特集 勝新太郎~甦るカツシン伝説~ ビッグショー勝新太郎「たまには歌う夜もある」

放送時間〔10:20~11:10:日本映画専門チャンネル〕

昭和53年3月にNHKで放送された番組。
超ビッグスター勝新太郎が、歌謡曲の殿堂・NHKホールで超ビッグなワンマンショーをブチ上げました。
オープニングチューンは、フジ月9ドラマ新・座頭市Ⅱ(この年1月放送開始)の主題歌「#1 座頭市子守唄」。
真っ白な装束に身を包んだ現役座頭市は、ちょっとハニカミつつも「♪子守りぃぃぃ唄ぁぁ~」と粘っこいシャウトを超満員札止めのNHKホールに轟かせます。
気持ち良く1曲目を唄い上げた勝新は「僕はアガっちゃって何もできなくなるんで…」とホステス役の研ナオコをステージへ招聘。
高そうなお酒で豪快に喉を潤します。
ちなみにこの時=昭和53年3月の研ナオコは”ちょっとした事件”の謹慎明け直後だった模様。この共演は、出直しを期す後輩への助け舟だったのでしょう。
後に自らも”ちょっとした事件”を勃発させるブリーフ愛好家。彼が業界のビッグボスとして誰からも慕われた理由がわかるような気がします。
研ナオコのリクエストでもあった「#2 座頭市」では、イントロの台詞パートで伝家の宝刀・白目芸が披露されました。
地獄の墓掘り人・アンダーテイカーやブルージャスティス・永田裕志に伝承されているエンタメ秘技。やはり本家のそれは迫力が段違いです。
勝新のルーツは長唄三味線。
このビッグショーでは研ナオコにドヤ顔でその超絶テクニックを伝授。ビッグな即席三味線教室の開講です。
しかし残念ながら続く「#3 さのさ」は三味線無しバージョン。速弾きや弾き語り等々、お父さん直伝の粋な芸をもう少し見たかった気もします。
三味線投入でエンジン全開となった勝新は、コーラスグループ・アップル&研ナオコを従え「#4 世界の果てに」「#5 アンチェイン・マイ・ハート」をパワフルに熱唱。
長唄三味線からスタンダード洋楽カバーへ豪快なシフトチェンジ。
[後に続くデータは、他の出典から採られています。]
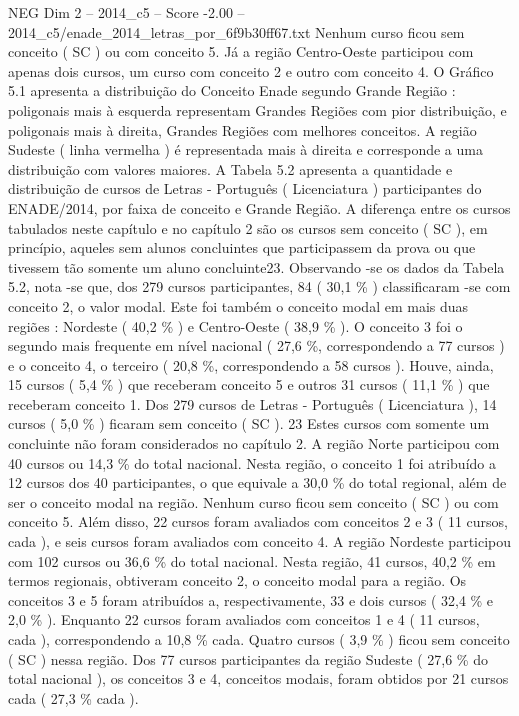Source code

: \begin{textsample}{NEG Dim 2 – 2014\_c5 – Score -2.00 – 2014\_c5/enade\_2014\_letras\_por\_6f9b30ff67.txt}
Nenhum curso ficou sem conceito ( SC ) ou com conceito 5.
Já a região Centro-Oeste participou com apenas dois cursos, um curso com conceito 2 e outro com conceito 4.
O Gráfico 5.1 apresenta a distribuição do Conceito Enade segundo Grande Região : poligonais mais à esquerda representam Grandes Regiões com pior distribuição, e poligonais mais à direita, Grandes Regiões com melhores conceitos.
A região Sudeste ( linha vermelha ) é representada mais à direita e corresponde a uma distribuição com valores maiores.
A Tabela 5.2 apresenta a quantidade e distribuição de cursos de Letras - Português ( Licenciatura ) participantes do ENADE/2014, por faixa de conceito e Grande Região.
A diferença entre os cursos tabulados neste capítulo e no capítulo 2 são os cursos sem conceito ( SC ), em princípio, aqueles sem alunos concluintes que participassem da prova ou que tivessem tão somente um aluno concluinte23.
Observando -se os dados da Tabela 5.2, nota -se que, dos 279 cursos participantes, 84 ( 30,1 \% ) classificaram -se com conceito 2, o valor modal.
Este foi também o conceito modal em mais duas regiões : Nordeste ( 40,2 \% ) e Centro-Oeste ( 38,9 \% ).
O conceito 3 foi o segundo mais frequente em nível nacional ( 27,6 \%, correspondendo a 77 cursos ) e o conceito 4, o terceiro ( 20,8 \%, correspondendo a 58 cursos ).
Houve, ainda, 15 cursos ( 5,4 \% ) que receberam conceito 5 e outros 31 cursos ( 11,1 \% ) que receberam conceito 1.
Dos 279 cursos de Letras - Português ( Licenciatura ), 14 cursos ( 5,0 \% ) ficaram sem conceito ( SC ). 23 Estes cursos com somente um concluinte não foram considerados no capítulo 2.
A região Norte participou com 40 cursos ou 14,3 \% do total nacional.
Nesta região, o conceito 1 foi atribuído a 12 cursos dos 40 participantes, o que equivale a 30,0 \% do total regional, além de ser o conceito modal na região.
Nenhum curso ficou sem conceito ( SC ) ou com conceito 5.
Além disso, 22 cursos foram avaliados com conceitos 2 e 3 ( 11 cursos, cada ), e seis cursos foram avaliados com conceito 4.
A região Nordeste participou com 102 cursos ou 36,6 \% do total nacional.
Nesta região, 41 cursos, 40,2 \% em termos regionais, obtiveram conceito 2, o conceito modal para a região.
Os conceitos 3 e 5 foram atribuídos a, respectivamente, 33 e dois cursos ( 32,4 \% e 2,0 \% ).
Enquanto 22 cursos foram avaliados com conceitos 1 e 4 ( 11 cursos, cada ), correspondendo a 10,8 \% cada.
Quatro cursos ( 3,9 \% ) ficou sem conceito ( SC ) nessa região.
Dos 77 cursos participantes da região Sudeste ( 27,6 \% do total nacional ), os conceitos 3 e 4, conceitos modais, foram obtidos por 21 cursos cada ( 27,3 \% cada ).

\end{textsample}
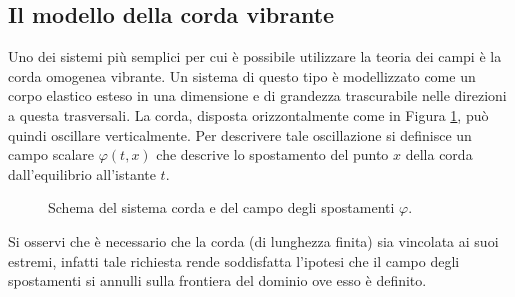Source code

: \subsection{Il modello della corda vibrante}
Uno dei sistemi più semplici per cui è possibile utilizzare la teoria dei campi è la corda omogenea vibrante. Un sistema di questo tipo è modellizzato come un corpo elastico esteso in una dimensione e di grandezza trascurabile nelle direzioni a questa trasversali. La corda, disposta orizzontalmente come in Figura \ref{fig:corda}, può quindi oscillare verticalmente. Per descrivere tale oscillazione si definisce un campo scalare $\varphi(t,x)$ che descrive lo spostamento del punto $x$ della corda dall'equilibrio all'istante $t$.
\begin{figure}[H]
    \centering
    \caption{Schema del sistema corda e del campo degli spostamenti $\varphi$.}
    \label{fig:corda}
\end{figure} 
Si osservi che è necessario che la corda (di lunghezza finita) sia vincolata ai suoi estremi, infatti tale richiesta rende soddisfatta l'ipotesi che il campo degli spostamenti si annulli sulla frontiera del dominio ove esso è definito. \\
これぞ生粋の芸人・勝新太郎の真骨頂と言えるでしょう。
ショーの先導役という重要ポジションを任された研ナオコは「#6 恋は気まま」で勝新とアツアツデュエット「#7 LA-LA-LA」でソロ曲を披露してお役御免となりました。
相手が超大物だけに丁々発止のやり取りとはいきませんでしたが「6人目のドリフターズ」とも称されるそのエンタメ対応力は見ていて安心、盤石のクオリティです。
「#8 いつかどこかで」に続く「#9 カラスの子守唄」ではチビっ子をステージに上げるいい人系パフォーマンス。
客席最前列のステージ中央寄りに”たまたま”座っていたこのマシュルーム坊や。マイクを向けても無言で終始怯えた表情だったのは、勝新=座頭市が醸し出すリアル凄玉ムードによるものと好意的に捉えるべきでしょう。
「照れくさいんだけど…」と言いながら女性へのリスペクトを唄った「#10 俺より先に死ぬなよ」がビッグショーのエピローグ。
もちろん勝新における女性とは糟糠の妻・玉緒さんに他なりません。
国営放送のド真ん中で愛を叫ぶ…、勝新イズムに満ちたダンディ極まりないラストソングです。
「エンターテイナー」「芸人」「粋人」というフレーズがぴったりハマるあっという間の50分、めくるめく全10曲。
ちょっと意外だったのは、MCが終始ボソボソでパブリックイメージである豪快な大ボラが不発だった事でしょうか。しかしむしろ、そっちが勝新の素顔なのかもしれません。
つい先日(2013/6/5)十七回忌が営まれた稀代のビッグスター。
関連して暴走ドラマ警視-Kなどのアーカイブ放送もちらほら見受けられるようになりました。
私としては、映画やドラマよりも今回のような歌やトーク、バラエティで大暴れする勝新をもっと見たい。
愛のあるテレビ関係者が日本映画専門チャンネル以外にも存在する事に期待です。